-- Records to use --

Segment Open

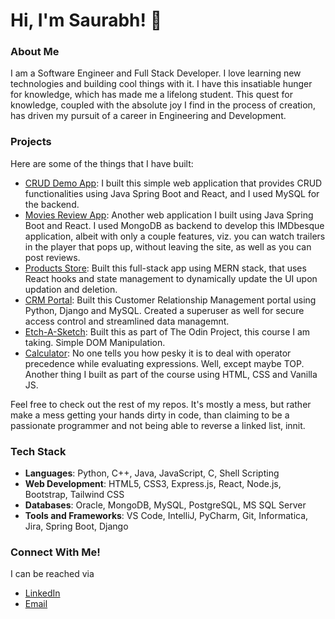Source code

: # Hi, I'm Saurabh! 👋

### About Me
I am a Software Engineer and Full Stack Developer. I love learning new technologies and building cool things with it. I have this insatiable hunger for knowledge, which has made me a lifelong student. This quest for knowledge, coupled with the absolute joy I find in the process of creation, has driven my pursuit of a career in Engineering and Development. 

### Projects
Here are some of the things that I have built:
- [CRUD Demo App](https://www.github.com/saurxbh/crud-demo): I built this simple web application that provides CRUD functionalities using Java Spring Boot and React, and I used MySQL for the backend.
- [Movies Review App](https://www.github.com/saurxbh/movies-review): Another web application I built using Java Spring Boot and React. I used MongoDB as backend to develop this IMDbesque application, albeit with only a couple features, viz. you can watch trailers in the player that pops up, without leaving the site, as well as you can post reviews.
- [Products Store](https://www.github.com/saurxbh/products-store): Built this full-stack app using MERN stack, that uses React hooks and state management to dynamically update the UI upon updation and deletion.
- [CRM Portal](https://www.github.com/saurxbh/crm-portal): Built this Customer Relationship Management portal using Python, Django and MySQL. Created a superuser as well for secure access control and streamlined data managemnt.
- [Etch-A-Sketch](https://www.github.com/saurxbh/etch-a-sketch): Built this as part of The Odin Project, this course I am taking. Simple DOM Manipulation.
- [Calculator](https://www.github.com/saurxbh/calculator): No one tells you how pesky it is to deal with operator precedence while evaluating expressions. Well, except maybe TOP. Another thing I built as part of the course using HTML, CSS and Vanilla JS.

Feel free to check out the rest of my repos. It's mostly a mess, but rather make a mess getting your hands dirty in code, than claiming to be a passionate programmer and not being able to reverse a linked list, innit.

### Tech Stack  
- **Languages**: Python, C++, Java, JavaScript, C, Shell Scripting
- **Web Development**: HTML5, CSS3, Express.js, React, Node.js, Bootstrap, Tailwind CSS
- **Databases**: Oracle, MongoDB, MySQL, PostgreSQL, MS SQL Server
- **Tools and Frameworks**: VS Code, IntelliJ, PyCharm, Git, Informatica, Jira, Spring Boot, Django

### Connect With Me!
I can be reached via
- [LinkedIn](https://www.linkedin.com/in/saurxbh)  
- [Email](mailto:kalelkarsaurabh@gmail.com)

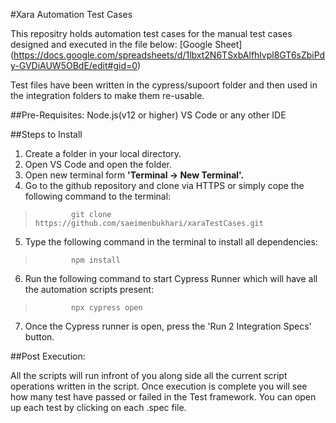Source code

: #Xara Automation Test Cases 

This repositry holds automation test cases for the manual test cases designed and executed in the file below: 
[Google Sheet] (https://docs.google.com/spreadsheets/d/1lbxt2N6TSxbAlfhlvpl8GT6sZbiPdy-GVDiAUW5OBdE/edit#gid=0)

Test files have been written in the cypress/supoort folder and then used in the integration folders to make them re-usable. 

##Pre-Requisites: 
 Node.js(v12 or higher)
 VS Code or any other IDE

##Steps to Install 

1. Create a folder in your local directory. 
2. Open VS Code and open the folder. 
3. Open new terminal form **'Terminal -> New Terminal'.**
4. Go to the github repository and clone via HTTPS or simply cope the following command to the terminal:
 >             git clone https://github.com/saeimenbukhari/xaraTestCases.git
5. Type the following command in the terminal to install all dependencies: 
 >             npm install
6. Run the following command to start Cypress Runner which will have all the automation scripts present:
 >             npx cypress open
7. Once the Cypress runner is open, press the 'Run 2 Integration Specs' button. 

##Post Execution: 

All the scripts will run infront of you along side all the current script operations written in the script. 
Once execution is complete you will see how many test have passed or failed in the Test framework.
You can open up each test by clicking on each .spec file. 

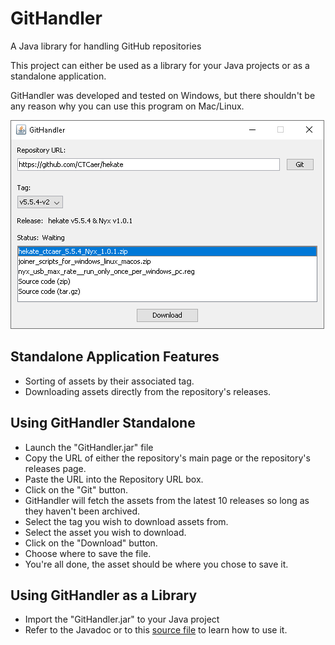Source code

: # GitHandler
A Java library for handling GitHub repositories

This project can either be used as a library for your Java projects or as a standalone application.

GitHandler was developed and tested on Windows, but there shouldn't be any reason why you can use this program on Mac/Linux.

![Png](./preview.PNG)

## Standalone Application Features
- Sorting of assets by their associated tag.
- Downloading assets directly from the repository's releases.

## Using GitHandler Standalone
- Launch the "GitHandler.jar" file
- Copy the URL of either the repository's main page or the repository's releases page.
- Paste the URL into the Repository URL box.
- Click on the "Git" button.
- GitHandler will fetch the assets from the latest 10 releases so long as they haven't been archived.
- Select the tag you wish to download assets from.
- Select the asset you wish to download.
- Click on the "Download" button.
- Choose where to save the file.
- You're all done, the asset should be where you chose to save it.

## Using GitHandler as a Library
- Import the "GitHandler.jar" to your Java project
- Refer to the Javadoc or to this [source file](./src/ui/StandaloneUI.java) to learn how to use it.
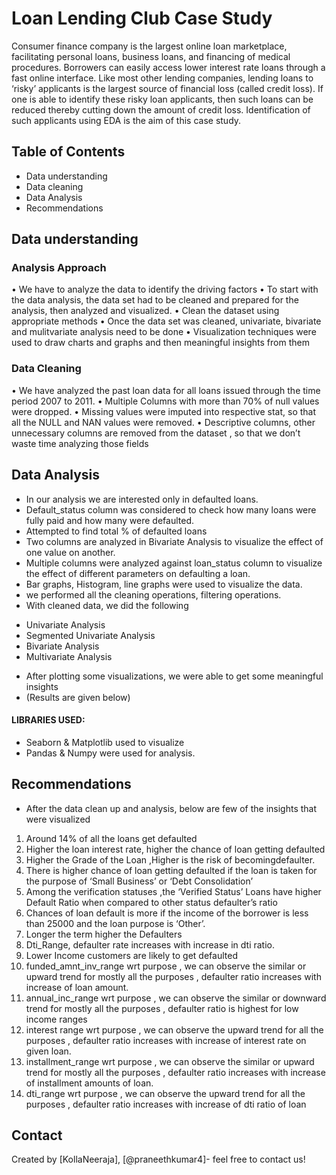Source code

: # Loan Lending Club Case Study
Consumer finance company is the largest online loan marketplace, facilitating personal loans, business loans, and financing of medical procedures. Borrowers can easily access lower interest rate loans through a fast online interface. Like most other lending companies, lending loans to ‘risky’ applicants is the largest source of financial loss (called credit loss). If one is able to identify these risky loan applicants, then such loans can be reduced thereby cutting down the amount of credit loss. Identification of such applicants using EDA is the aim of this case study.

## Table of Contents
* Data understanding
* Data cleaning
* Data Analysis
* Recommendations
<!-- You can include any other section that is pertinent to your problem -->

## Data understanding
### Analysis Approach 
• We have to analyze the data to identify the driving factors 
• To start with the data analysis, the data set had to be cleaned and prepared for the analysis, then analyzed and visualized.
• Clean the dataset using appropriate methods 
• Once the data set was cleaned, univariate, bivariate and mulitvariate analysis need to be done
• Visualization techniques were used to draw charts and graphs and then meaningful insights from them 

<!-- You don't have to answer all the questions - just the ones relevant to your project. -->

### Data Cleaning
• We have analyzed the past loan data for all loans issued through the time period 2007 to 2011.
• Multiple Columns with more than 70% of null values were dropped.
• Missing values were imputed into respective stat, so that all the NULL and NAN values were removed.
• Descriptive columns, other unnecessary columns are removed from the dataset , so that we don’t waste time analyzing those fields

<!-- You don't have to answer all the questions - just the ones relevant to your project. -->

## Data Analysis
- In our analysis we are interested only in defaulted loans. 
- Default_status column was considered to check how many loans were fully paid and how many were defaulted.
-  Attempted to find total % of defaulted loans
- Two columns are analyzed in Bivariate Analysis to visualize the effect of one value on another. 
- Multiple columns were analyzed against loan_status column to visualize the effect of different parameters on defaulting a loan.
- Bar graphs, Histogram, line graphs were used to visualize the data.
- we performed all the cleaning operations, filtering operations.
-  With cleaned data, we did the following
* Univariate Analysis
* Segmented Univariate Analysis
* Bivariate Analysis
* Multivariate Analysis
- After plotting some visualizations, we were able to get some meaningful insights
- (Results are given below)
#### LIBRARIES USED:
- Seaborn & Matplotlib used to visualize 
- Pandas & Numpy were used for analysis.

<!-- As the libraries versions keep on changing, it is recommended to mention the version of library used in this project -->

## Recommendations
- After the data clean up and analysis, below are few of the insights that were visualized
1) Around 14% of all the loans get defaulted
2) Higher the loan interest rate, higher the chance of loan getting defaulted
3) Higher the Grade of the Loan ,Higher is the risk of becomingdefaulter.
4) There is higher chance of loan getting defaulted if the loan is taken for the purpose of ‘Small Business’ or ‘Debt Consolidation’
5) Among the verification statuses ,the ‘Verified Status’ Loans have higher Default Ratio when compared to other status defaulter’s ratio
6) Chances of loan default is more if the income of the borrower is less than 25000 and the loan purpose is ‘Other’.
7) Longer the term higher the Defaulters 
8) Dti_Range, defaulter rate increases with increase in dti ratio.
9) Lower Income customers are likely to get defaulted
10) funded_amnt_inv_range wrt purpose , we can observe the similar or upward trend for mostly all the purposes , defaulter ratio increases with increase of loan amount.
11) annual_inc_range wrt purpose , we can observe the similar or downward trend for mostly all the purposes , defaulter ratio is highest for low income ranges
12) interest range wrt purpose , we can observe the upward trend for all the purposes , defaulter ratio increases with increase of interest rate on given loan.
13) installment_range wrt purpose , we can observe the similar or upward trend for mostly all the purposes , defaulter ratio increases with increase of installment amounts of loan.
14) dti_range wrt purpose , we can observe the upward trend for all the purposes , defaulter ratio increases with increase of dti ratio of loan


## Contact
Created by [KollaNeeraja], [@praneethkumar4]- feel free to contact us!


<!-- Optional -->
<!-- ## License -->
<!-- This project is open source and available under the [... License](). -->

<!-- You don't have to include all sections - just the one's relevant to your project -->
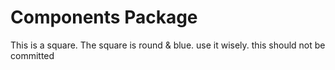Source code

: # Components Package

This is a square. The square is round & blue. use it wisely. 
this should not be committed
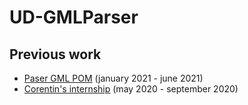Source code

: # UD-GMLParser

## Previous work
- [Paser GML POM](https://github.com/VCityTeam/UD-GMLParser/tree/ParserGML-POM) (january 2021 - june 2021)
- [Corentin's internship](https://github.com/VCityTeam/UD-GMLParser/tree/ParserGMl1.0) (may 2020 - september 2020) 
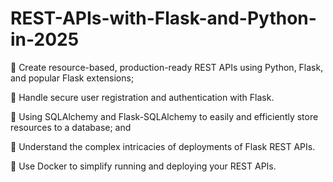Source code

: # REST-APIs-with-Flask-and-Python-in-2025
📌 Create resource-based, production-ready REST APIs using Python, Flask, and popular Flask extensions;

📌 Handle secure user registration and authentication with Flask.

📌 Using SQLAlchemy and Flask-SQLAlchemy to easily and efficiently store resources to a database; and

📌 Understand the complex intricacies of deployments of Flask REST APIs.

📌 Use Docker to simplify running and deploying your REST APIs.


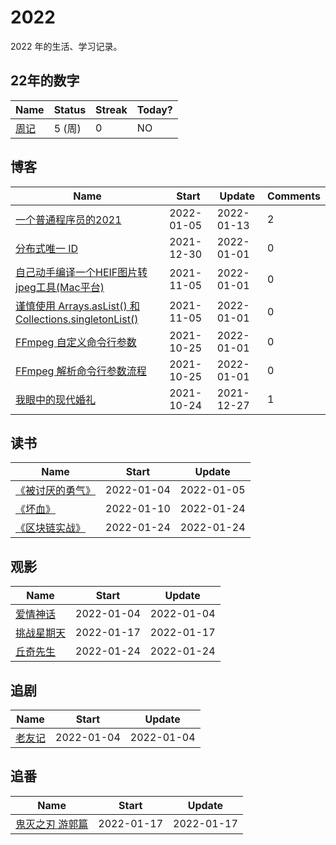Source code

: # 2022
2022 年的生活、学习记录。

## 22年的数字

<!--START_SECTION:my_number-->
| Name | Status | Streak | Today? | 
 | ---- | ---- | ---- | ---- |
| [周记](https://github.com/GeorgeCh2/2022/issues/1) | 5 (周) | 0 | NO |

<!--END_SECTION:my_number-->

## 博客

<!--START_SECTION:my_blog-->
| Name | Start | Update | Comments | 
 | ---- | ---- | ---- | ---- |
| [ 一个普通程序员的2021](https://github.com/GeorgeCh2/blog/issues/8) | 2022-01-05 | 2022-01-13 | 2 | 
| [分布式唯一 ID](https://github.com/GeorgeCh2/blog/issues/7) | 2021-12-30 | 2022-01-01 | 0 | 
| [自己动手编译一个HEIF图片转jpeg工具(Mac平台)](https://github.com/GeorgeCh2/blog/issues/6) | 2021-11-05 | 2022-01-01 | 0 | 
| [谨慎使用 Arrays.asList() 和 Collections.singletonList()](https://github.com/GeorgeCh2/blog/issues/5) | 2021-11-05 | 2022-01-01 | 0 | 
| [FFmpeg 自定义命令行参数](https://github.com/GeorgeCh2/blog/issues/4) | 2021-10-25 | 2022-01-01 | 0 | 
| [FFmpeg 解析命令行参数流程](https://github.com/GeorgeCh2/blog/issues/3) | 2021-10-25 | 2022-01-01 | 0 | 
| [我眼中的现代婚礼](https://github.com/GeorgeCh2/blog/issues/2) | 2021-10-24 | 2021-12-27 | 1 | 

<!--END_SECTION:my_blog-->

## 读书

<!--START_SECTION:my_read-->
| Name | Start | Update | 
 | ---- | ---- | ---- | 
| [《被讨厌的勇气》](https://github.com/GeorgeCh2/2022/issues/3#issuecomment-1004835950) | 2022-01-04 | 2022-01-05 | 
| [《坏血》](https://github.com/GeorgeCh2/2022/issues/3#issuecomment-1008585670) | 2022-01-10 | 2022-01-24 | 
| [《区块链实战》](https://github.com/GeorgeCh2/2022/issues/3#issuecomment-1019690896) | 2022-01-24 | 2022-01-24 | 

<!--END_SECTION:my_read-->

## 观影

<!--START_SECTION:my_movie-->
| Name | Start | Update | 
 | ---- | ---- | ---- | 
| [爱情神话](https://github.com/GeorgeCh2/2022/issues/2#issuecomment-1004595427) | 2022-01-04 | 2022-01-04 | 
| [挑战星期天](https://github.com/GeorgeCh2/2022/issues/2#issuecomment-1014160179) | 2022-01-17 | 2022-01-17 | 
| [丘奇先生](https://github.com/GeorgeCh2/2022/issues/2#issuecomment-1019691620) | 2022-01-24 | 2022-01-24 | 

<!--END_SECTION:my_movie-->

## 追剧

<!--START_SECTION:my_drama-->
| Name | Start | Update | 
 | ---- | ---- | ---- | 
| [老友记](https://github.com/GeorgeCh2/2022/issues/5#issuecomment-1004820194) | 2022-01-04 | 2022-01-04 | 

<!--END_SECTION:my_drama-->

## 追番

<!--START_SECTION:my_bangumi-->
| Name | Start | Update | 
 | ---- | ---- | ---- | 
| [鬼灭之刃 游郭篇](https://github.com/GeorgeCh2/2022/issues/6#issuecomment-1014166632) | 2022-01-17 | 2022-01-17 | 

<!--END_SECTION:my_bangumi-->
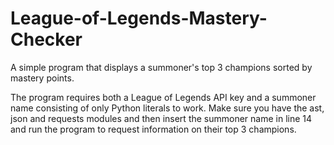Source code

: # League-of-Legends-Mastery-Checker
A simple program that displays a summoner's top 3 champions sorted by mastery points.

The program requires both a League of Legends API key and a summoner name consisting of only Python literals to work.
Make sure you have the ast, json and requests modules and then insert the summoner name in line 14 and run the program to request information on their top 3 champions.
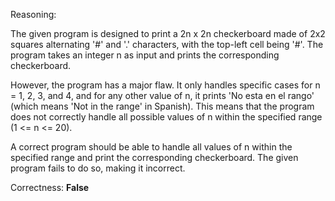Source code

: Reasoning:

The given program is designed to print a 2n x 2n checkerboard made of 2x2 squares alternating '#' and '.' characters, with the top-left cell being '#'. The program takes an integer n as input and prints the corresponding checkerboard.

However, the program has a major flaw. It only handles specific cases for n = 1, 2, 3, and 4, and for any other value of n, it prints 'No esta en el rango' (which means 'Not in the range' in Spanish). This means that the program does not correctly handle all possible values of n within the specified range (1 <= n <= 20).

A correct program should be able to handle all values of n within the specified range and print the corresponding checkerboard. The given program fails to do so, making it incorrect.

Correctness: **False**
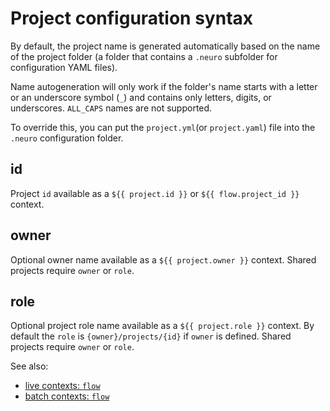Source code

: # Project configuration syntax

By default, the project name is generated automatically based on the name of the project folder \(a folder that contains a `.neuro` subfolder for configuration YAML files\).

Name autogeneration will only work if the folder's name starts with a letter or an underscore symbol \(`_`\) and contains only letters, digits, or underscores. `ALL_CAPS` names are not supported.

To override this, you can put the `project.yml`\(or `project.yaml`\) file into the `.neuro` configuration folder.

## id

Project `id` available as a `${{ project.id }}` or `${{ flow.project_id }}` context.

## owner

Optional owner name available as a `${{ project.owner }}` context.  Shared projects require `owner` or `role`.

## role

Optional project role name available as a `${{ project.role }}` context.  By default the `role` is `{owner}/projects/{id}` if `owner` is defined.  Shared projects require `owner` or `role`.

See also:

* [live contexts: `flow`](live-contexts.md#project-context)
* [batch contexts: `flow`](batch-contexts.md#project-context)
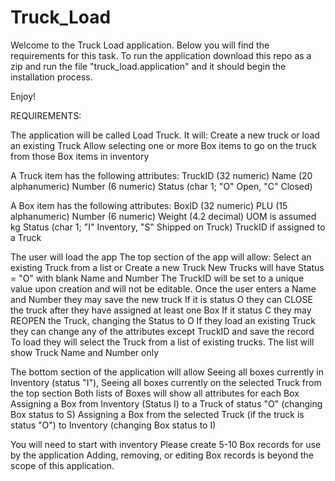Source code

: # Truck_Load

Welcome to the Truck Load application. Below you will find the requirements for this task. To run the application download this repo as a zip and run the file
"truck_load.application"  and it should begin the installation process. 

Enjoy!


REQUIREMENTS:

The application will be called Load Truck.
It will:
Create a new truck or load an existing Truck
Allow selecting one or more Box items to go on the truck from those Box items in inventory
 
A Truck item has the following attributes:
TruckID (32 numeric)
Name (20 alphanumeric)
Number (6 numeric)
Status (char 1; "O" Open, "C" Closed)
 
A Box item has the following attributes:
BoxID (32 numeric)
PLU (15 alphanumeric)
Number (6 numeric)
Weight (4.2 decimal) UOM is assumed kg
Status (char 1; "I" Inventory, "S" Shipped on Truck)
TruckID if assigned to a Truck
 
The user will load the app
The top section of the app will allow:
Select an existing Truck from a list or Create a new Truck
New Trucks will have Status = "O" with blank Name and Number
The TruckID will be set to a unique value upon creation and will not be editable.
Once the user enters a Name and Number they may save the new truck
If it is status O they can CLOSE the truck after they have assigned at least one Box
If it status C they may REOPEN the Truck, changing the Status to O
If they load an existing Truck they can change any of the attributes except TruckID and save the record
To load they will select the Truck from a list of existing trucks.  The list will show Truck Name and Number only
 
The bottom section of the application will allow
Seeing all boxes currently in Inventory (status "I"),
Seeing all boxes currently on the selected Truck from the top section
Both lists of Boxes will show all attributes for each Box
Assigning a Box from Inventory (Status I) to a Truck of status "O" (changing Box status to S)
Assigning a Box from the selected Truck (if the truck is status "O") to Inventory (changing Box status to I)
 
You will need to start with inventory
Please create 5-10 Box records for use by the application
Adding, removing, or editing Box records is beyond the scope of this application.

Segment Closed

The lines to be transcribed are those from the first line of the data above through the line holding "Simple DOM Manipulation.", inclusive; copy them exactly and only, leaving out the pictures.

-- Exercise response --
Source code

: # Hi, I'm Saurabh! 👋

### About Me
I am a Software Engineer and Full Stack Developer. I love learning new technologies and building cool things with it. I have this insatiable hunger for knowledge, which has made me a lifelong student. This quest for knowledge, coupled with the absolute joy I find in the process of creation, has driven my pursuit of a career in Engineering and Development. 

### Projects
Here are some of the things that I have built:
- [CRUD Demo App](https://www.github.com/saurxbh/crud-demo): I built this simple web application that provides CRUD functionalities using Java Spring Boot and React, and I used MySQL for the backend.
- [Movies Review App](https://www.github.com/saurxbh/movies-review): Another web application I built using Java Spring Boot and React. I used MongoDB as backend to develop this IMDbesque application, albeit with only a couple features, viz. you can watch trailers in the player that pops up, without leaving the site, as well as you can post reviews.
- [Products Store](https://www.github.com/saurxbh/products-store): Built this full-stack app using MERN stack, that uses React hooks and state management to dynamically update the UI upon updation and deletion.
- [CRM Portal](https://www.github.com/saurxbh/crm-portal): Built this Customer Relationship Management portal using Python, Django and MySQL. Created a superuser as well for secure access control and streamlined data managemnt.
- [Etch-A-Sketch](https://www.github.com/saurxbh/etch-a-sketch): Built this as part of The Odin Project, this course I am taking. Simple DOM Manipulation.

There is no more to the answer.